WORK REQUEST >> Every line of the records that holds the word "REST" should be copied out.
[[ DATA TO EXAMINE open ]]
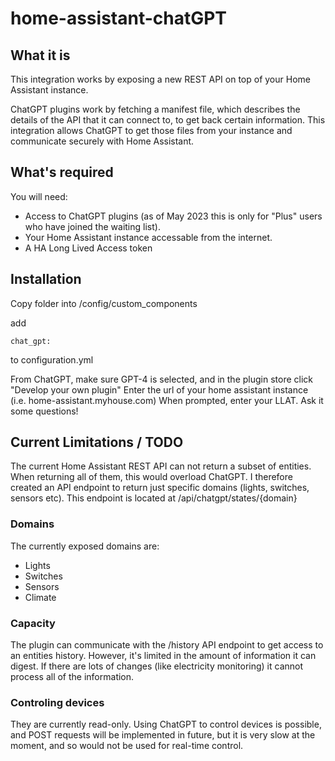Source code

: # home-assistant-chatGPT


## What it is
This integration works by exposing a new REST API on top of your Home Assistant instance.

ChatGPT plugins work by fetching a manifest file, which describes the details of the API that it can connect to, to get back certain information. This integration allows ChatGPT to get those files from your instance and communicate securely with Home Assistant.

## What's required
You will need: 
- Access to ChatGPT plugins (as of May 2023 this is only for "Plus" users who have joined the waiting list).
- Your Home Assistant instance accessable from the internet.
- A HA Long Lived Access token


## Installation

Copy folder into /config/custom_components

add 

```chat_gpt:``` 

to configuration.yml


From ChatGPT, make sure GPT-4 is selected, and in the plugin store click "Develop your own plugin"
Enter the url of your home assistant instance (i.e.  home-assistant.myhouse.com)
When prompted, enter your LLAT.
Ask it some questions!


## Current Limitations / TODO
The current Home Assistant REST API can not return a subset of entities. When returning all of them, this would overload ChatGPT. I therefore created an API endpoint to return just specific domains (lights, switches, sensors etc).
This endpoint is located at /api/chatgpt/states/{domain}

### Domains
The currently exposed domains are:
- Lights
- Switches
- Sensors
- Climate

### Capacity
The plugin can communicate with the /history API endpoint to get access to an entities history. However, it's limited in the amount of information it can digest. If there are lots of changes (like electricity monitoring) it cannot process all of the information. 

### Controling devices
They are currently read-only.
Using ChatGPT to control devices is possible, and POST requests will be implemented in future, but it is very slow at the moment, and so would not be used for real-time control.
[[ DATA TO EXAMINE closed ]]
SOLUTION FOR THIS EXERCISE >>
This integration works by exposing a new REST API on top of your Home Assistant instance.
The current Home Assistant REST API can not return a subset of entities. When returning all of them, this would overload ChatGPT. I therefore created an API endpoint to return just specific domains (lights, switches, sensors etc).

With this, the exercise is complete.